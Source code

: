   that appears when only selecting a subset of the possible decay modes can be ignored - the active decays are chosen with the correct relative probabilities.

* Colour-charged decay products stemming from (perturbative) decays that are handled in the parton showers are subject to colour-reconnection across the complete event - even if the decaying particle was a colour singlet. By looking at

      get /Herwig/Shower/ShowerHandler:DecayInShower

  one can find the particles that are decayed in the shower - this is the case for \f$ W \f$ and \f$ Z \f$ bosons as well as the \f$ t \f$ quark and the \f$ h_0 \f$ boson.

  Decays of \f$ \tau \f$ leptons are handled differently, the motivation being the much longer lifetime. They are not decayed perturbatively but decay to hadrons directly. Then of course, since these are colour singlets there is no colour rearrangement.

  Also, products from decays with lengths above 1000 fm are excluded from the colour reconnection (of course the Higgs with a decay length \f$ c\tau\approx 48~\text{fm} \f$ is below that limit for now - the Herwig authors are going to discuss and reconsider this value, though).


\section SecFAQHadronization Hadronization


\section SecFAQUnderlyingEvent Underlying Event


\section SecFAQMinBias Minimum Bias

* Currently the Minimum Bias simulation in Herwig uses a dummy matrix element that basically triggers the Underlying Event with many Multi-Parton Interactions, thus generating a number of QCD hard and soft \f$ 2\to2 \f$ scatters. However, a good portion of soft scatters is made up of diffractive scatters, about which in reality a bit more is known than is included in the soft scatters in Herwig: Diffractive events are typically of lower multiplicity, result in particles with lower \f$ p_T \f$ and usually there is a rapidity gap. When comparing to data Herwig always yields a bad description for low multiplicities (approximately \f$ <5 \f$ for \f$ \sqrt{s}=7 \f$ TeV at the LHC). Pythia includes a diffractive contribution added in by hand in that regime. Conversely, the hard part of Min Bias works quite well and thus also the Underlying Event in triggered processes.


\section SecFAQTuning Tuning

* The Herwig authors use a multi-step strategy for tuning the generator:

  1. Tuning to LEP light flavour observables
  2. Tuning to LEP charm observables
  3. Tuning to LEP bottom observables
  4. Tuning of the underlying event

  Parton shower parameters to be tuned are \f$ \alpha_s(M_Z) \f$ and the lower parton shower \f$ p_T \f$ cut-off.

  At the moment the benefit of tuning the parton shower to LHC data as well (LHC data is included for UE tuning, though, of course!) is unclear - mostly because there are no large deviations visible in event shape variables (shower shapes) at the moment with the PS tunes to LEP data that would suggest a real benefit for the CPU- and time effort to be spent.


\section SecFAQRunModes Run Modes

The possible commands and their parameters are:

□ □ □

Problem to solve: Everything from the line with "Herwig authors use" down to the final line above is to be retyped exactly. Leave the earlier lines out.

Result of the exercise:
* The Herwig authors use a multi-step strategy for tuning the generator:

  1. Tuning to LEP light flavour observables
  2. Tuning to LEP charm observables
  3. Tuning to LEP bottom observables
  4. Tuning of the underlying event

  Parton shower parameters to be tuned are \f$ \alpha_s(M_Z) \f$ and the lower parton shower \f$ p_T \f$ cut-off.

  At the moment the benefit of tuning the parton shower to LHC data as well (LHC data is included for UE tuning, though, of course!) is unclear - mostly because there are no large deviations visible in event shape variables (shower shapes) at the moment with the PS tunes to LEP data that would suggest a real benefit for the CPU- and time effort to be spent.


\section SecFAQRunModes Run Modes

The possible commands and their parameters are:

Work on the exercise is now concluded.